Exercise requirements:
In the records below, find the line that contains "A + B 将得到 30" and the line that contains "attempt data type", then retype exactly those two lines and every line between them.
::::
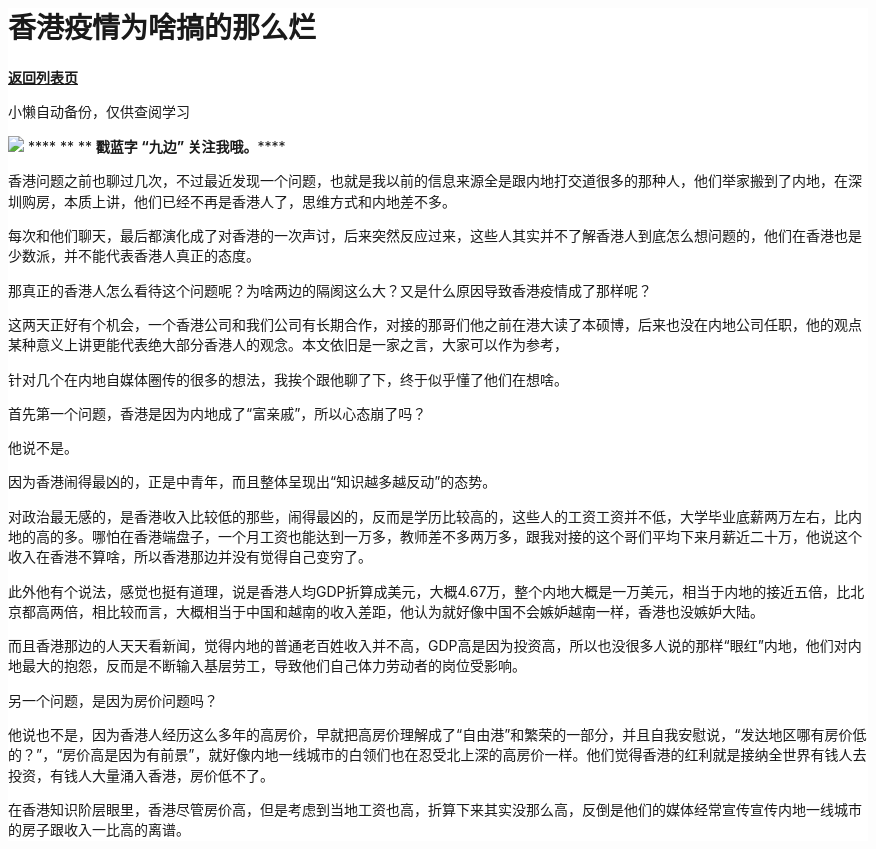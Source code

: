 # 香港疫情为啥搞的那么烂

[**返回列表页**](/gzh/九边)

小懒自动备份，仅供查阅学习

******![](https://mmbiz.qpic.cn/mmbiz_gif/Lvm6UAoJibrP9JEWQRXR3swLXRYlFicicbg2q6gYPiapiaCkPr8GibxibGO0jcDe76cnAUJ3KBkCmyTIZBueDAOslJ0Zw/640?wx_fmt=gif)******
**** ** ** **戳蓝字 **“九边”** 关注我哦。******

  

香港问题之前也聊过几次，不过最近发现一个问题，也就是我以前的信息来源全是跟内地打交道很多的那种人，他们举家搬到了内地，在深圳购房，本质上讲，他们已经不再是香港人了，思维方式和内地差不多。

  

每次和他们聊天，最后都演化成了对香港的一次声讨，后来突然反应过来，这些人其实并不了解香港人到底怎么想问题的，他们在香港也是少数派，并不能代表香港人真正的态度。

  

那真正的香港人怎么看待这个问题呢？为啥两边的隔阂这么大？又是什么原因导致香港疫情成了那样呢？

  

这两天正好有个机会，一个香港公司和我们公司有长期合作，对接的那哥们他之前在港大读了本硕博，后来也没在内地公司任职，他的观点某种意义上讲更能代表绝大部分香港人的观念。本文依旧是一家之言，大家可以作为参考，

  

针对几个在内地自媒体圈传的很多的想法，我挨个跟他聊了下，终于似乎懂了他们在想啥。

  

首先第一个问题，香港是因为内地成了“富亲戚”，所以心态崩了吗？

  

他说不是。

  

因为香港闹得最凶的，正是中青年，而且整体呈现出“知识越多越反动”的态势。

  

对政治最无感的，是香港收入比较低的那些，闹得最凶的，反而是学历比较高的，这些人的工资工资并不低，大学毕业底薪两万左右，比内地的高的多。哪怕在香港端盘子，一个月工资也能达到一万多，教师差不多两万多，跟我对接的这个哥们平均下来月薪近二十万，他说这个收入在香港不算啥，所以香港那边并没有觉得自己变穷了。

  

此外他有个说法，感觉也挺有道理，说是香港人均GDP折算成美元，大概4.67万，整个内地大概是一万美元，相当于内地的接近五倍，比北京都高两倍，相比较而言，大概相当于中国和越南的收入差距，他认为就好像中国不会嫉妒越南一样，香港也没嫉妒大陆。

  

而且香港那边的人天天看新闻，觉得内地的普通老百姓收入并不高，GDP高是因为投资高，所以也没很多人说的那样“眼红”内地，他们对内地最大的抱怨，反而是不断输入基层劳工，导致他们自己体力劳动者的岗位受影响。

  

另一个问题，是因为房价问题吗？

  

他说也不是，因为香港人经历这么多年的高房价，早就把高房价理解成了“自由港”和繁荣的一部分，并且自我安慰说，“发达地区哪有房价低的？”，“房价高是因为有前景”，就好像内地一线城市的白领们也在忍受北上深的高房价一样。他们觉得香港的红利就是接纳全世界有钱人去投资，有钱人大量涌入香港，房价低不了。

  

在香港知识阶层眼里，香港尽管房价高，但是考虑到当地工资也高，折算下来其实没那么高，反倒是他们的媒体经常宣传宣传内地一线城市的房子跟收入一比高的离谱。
::::
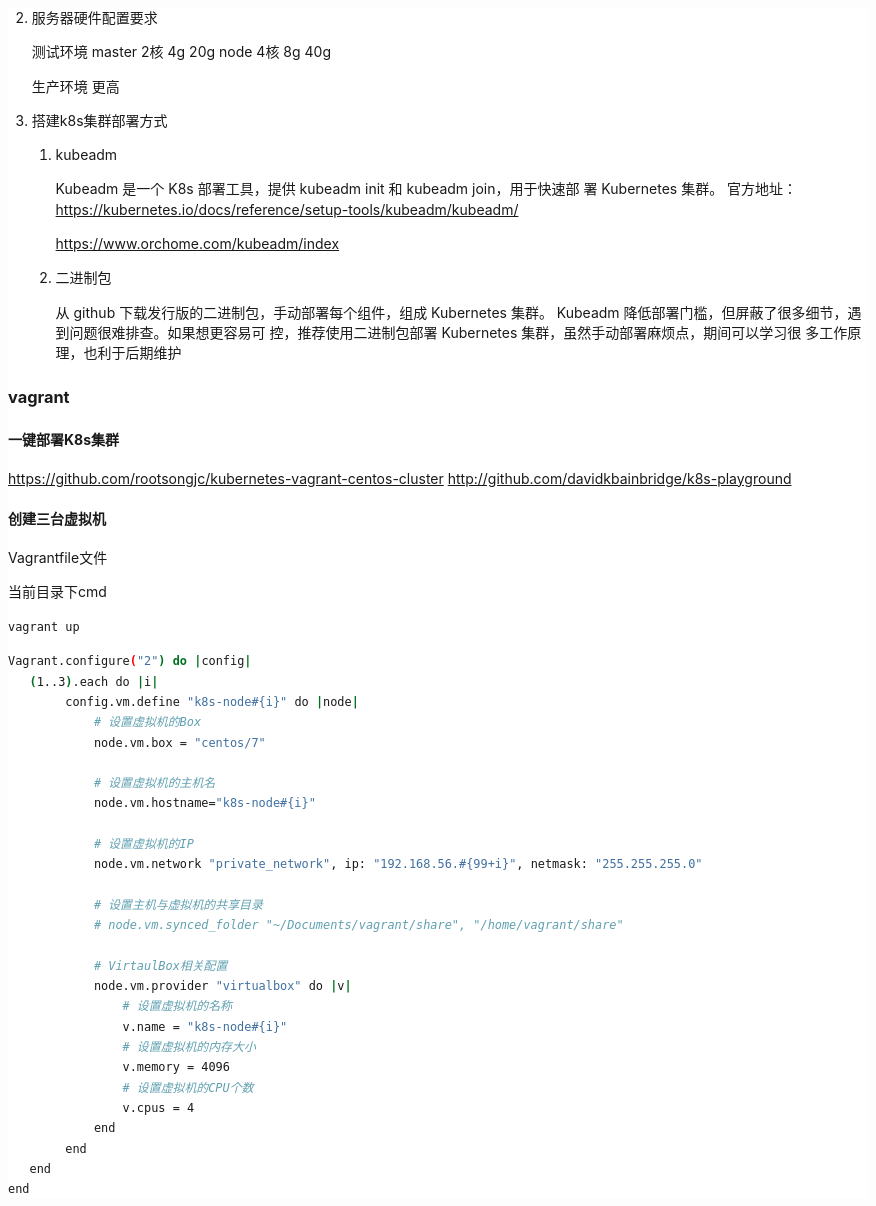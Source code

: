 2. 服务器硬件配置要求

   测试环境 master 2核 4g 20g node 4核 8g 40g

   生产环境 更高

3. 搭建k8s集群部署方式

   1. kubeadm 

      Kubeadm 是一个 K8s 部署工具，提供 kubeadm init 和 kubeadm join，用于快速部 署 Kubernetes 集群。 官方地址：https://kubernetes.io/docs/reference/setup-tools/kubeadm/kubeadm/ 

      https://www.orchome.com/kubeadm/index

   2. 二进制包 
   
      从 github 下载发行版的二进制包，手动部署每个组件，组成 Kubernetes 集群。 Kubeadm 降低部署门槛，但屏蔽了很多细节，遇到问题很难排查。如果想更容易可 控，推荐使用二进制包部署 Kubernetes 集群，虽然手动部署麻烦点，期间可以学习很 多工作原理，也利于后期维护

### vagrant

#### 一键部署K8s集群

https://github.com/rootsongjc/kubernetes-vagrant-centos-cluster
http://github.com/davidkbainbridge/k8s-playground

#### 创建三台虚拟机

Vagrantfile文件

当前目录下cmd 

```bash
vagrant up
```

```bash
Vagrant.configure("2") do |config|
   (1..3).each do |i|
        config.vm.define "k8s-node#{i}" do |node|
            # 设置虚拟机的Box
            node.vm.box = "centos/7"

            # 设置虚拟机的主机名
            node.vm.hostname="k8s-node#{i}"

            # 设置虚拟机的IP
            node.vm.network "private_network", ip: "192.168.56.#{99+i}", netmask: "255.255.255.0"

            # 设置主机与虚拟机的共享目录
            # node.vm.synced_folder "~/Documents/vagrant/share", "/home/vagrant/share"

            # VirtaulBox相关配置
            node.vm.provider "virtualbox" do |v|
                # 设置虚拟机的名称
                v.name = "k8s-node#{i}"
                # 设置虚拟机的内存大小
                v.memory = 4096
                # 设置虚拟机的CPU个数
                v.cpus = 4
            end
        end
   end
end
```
::::
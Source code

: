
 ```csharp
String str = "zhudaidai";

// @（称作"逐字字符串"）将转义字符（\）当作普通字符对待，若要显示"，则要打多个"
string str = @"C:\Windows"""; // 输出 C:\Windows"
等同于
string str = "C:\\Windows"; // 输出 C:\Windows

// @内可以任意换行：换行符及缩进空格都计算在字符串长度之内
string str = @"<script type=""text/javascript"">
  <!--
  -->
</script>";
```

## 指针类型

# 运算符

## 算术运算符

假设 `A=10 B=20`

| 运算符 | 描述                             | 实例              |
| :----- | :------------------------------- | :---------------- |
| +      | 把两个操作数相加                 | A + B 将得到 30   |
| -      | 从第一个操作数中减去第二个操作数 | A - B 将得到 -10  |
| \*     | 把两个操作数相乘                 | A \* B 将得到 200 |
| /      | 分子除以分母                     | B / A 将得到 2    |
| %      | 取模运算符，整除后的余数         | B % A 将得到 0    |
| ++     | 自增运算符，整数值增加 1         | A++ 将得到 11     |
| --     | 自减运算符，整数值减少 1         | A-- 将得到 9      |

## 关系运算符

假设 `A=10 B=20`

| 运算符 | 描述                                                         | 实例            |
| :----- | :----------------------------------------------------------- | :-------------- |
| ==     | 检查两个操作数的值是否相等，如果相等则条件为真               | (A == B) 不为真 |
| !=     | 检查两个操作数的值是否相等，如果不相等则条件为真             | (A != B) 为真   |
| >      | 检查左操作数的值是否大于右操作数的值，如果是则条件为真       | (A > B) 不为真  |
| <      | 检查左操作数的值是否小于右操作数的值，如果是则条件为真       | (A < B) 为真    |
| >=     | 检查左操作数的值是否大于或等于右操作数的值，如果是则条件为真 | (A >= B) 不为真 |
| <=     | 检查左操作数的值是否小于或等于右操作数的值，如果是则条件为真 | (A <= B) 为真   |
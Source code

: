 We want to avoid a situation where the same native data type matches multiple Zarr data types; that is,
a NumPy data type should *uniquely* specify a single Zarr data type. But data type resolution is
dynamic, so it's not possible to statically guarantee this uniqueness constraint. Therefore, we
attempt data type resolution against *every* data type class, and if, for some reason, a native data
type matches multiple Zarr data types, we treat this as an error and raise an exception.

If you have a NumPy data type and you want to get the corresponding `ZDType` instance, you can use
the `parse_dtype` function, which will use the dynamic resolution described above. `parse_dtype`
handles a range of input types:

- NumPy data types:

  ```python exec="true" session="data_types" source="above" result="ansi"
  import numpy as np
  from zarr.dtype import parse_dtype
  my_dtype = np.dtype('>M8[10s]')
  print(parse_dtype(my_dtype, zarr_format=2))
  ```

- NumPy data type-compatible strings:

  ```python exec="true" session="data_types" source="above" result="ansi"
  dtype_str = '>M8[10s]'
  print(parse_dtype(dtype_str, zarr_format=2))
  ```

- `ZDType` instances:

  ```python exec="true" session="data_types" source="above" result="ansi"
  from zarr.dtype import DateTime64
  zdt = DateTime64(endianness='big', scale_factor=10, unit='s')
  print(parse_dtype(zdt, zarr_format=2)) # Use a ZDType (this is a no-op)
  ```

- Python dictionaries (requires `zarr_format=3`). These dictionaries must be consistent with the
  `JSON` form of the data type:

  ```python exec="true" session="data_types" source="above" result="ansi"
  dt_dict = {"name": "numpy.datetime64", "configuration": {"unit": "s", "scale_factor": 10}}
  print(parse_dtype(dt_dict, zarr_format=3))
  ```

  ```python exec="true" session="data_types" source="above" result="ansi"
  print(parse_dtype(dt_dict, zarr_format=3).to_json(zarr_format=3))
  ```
::::
Response box:
| +      | 把两个操作数相加                 | A + B 将得到 30   |
| -      | 从第一个操作数中减去第二个操作数 | A - B 将得到 -10  |
| \*     | 把两个操作数相乘                 | A \* B 将得到 200 |
| /      | 分子除以分母                     | B / A 将得到 2    |
| %      | 取模运算符，整除后的余数         | B % A 将得到 0    |
| ++     | 自增运算符，整数值增加 1         | A++ 将得到 11     |
| --     | 自减运算符，整数值减少 1         | A-- 将得到 9      |

## 关系运算符

假设 `A=10 B=20`

| 运算符 | 描述                                                         | 实例            |
| :----- | :----------------------------------------------------------- | :-------------- |
| ==     | 检查两个操作数的值是否相等，如果相等则条件为真               | (A == B) 不为真 |
| !=     | 检查两个操作数的值是否相等，如果不相等则条件为真             | (A != B) 为真   |
| >      | 检查左操作数的值是否大于右操作数的值，如果是则条件为真       | (A > B) 不为真  |
| <      | 检查左操作数的值是否小于右操作数的值，如果是则条件为真       | (A < B) 为真    |
| >=     | 检查左操作数的值是否大于或等于右操作数的值，如果是则条件为真 | (A >= B) 不为真 |
| <=     | 检查左操作数的值是否小于或等于右操作数的值，如果是则条件为真 | (A <= B) 为真   |
Source code

: We want to avoid a situation where the same native data type matches multiple Zarr data types; that is,
a NumPy data type should *uniquely* specify a single Zarr data type. But data type resolution is
dynamic, so it's not possible to statically guarantee this uniqueness constraint. Therefore, we
attempt data type resolution against *every* data type class, and if, for some reason, a native data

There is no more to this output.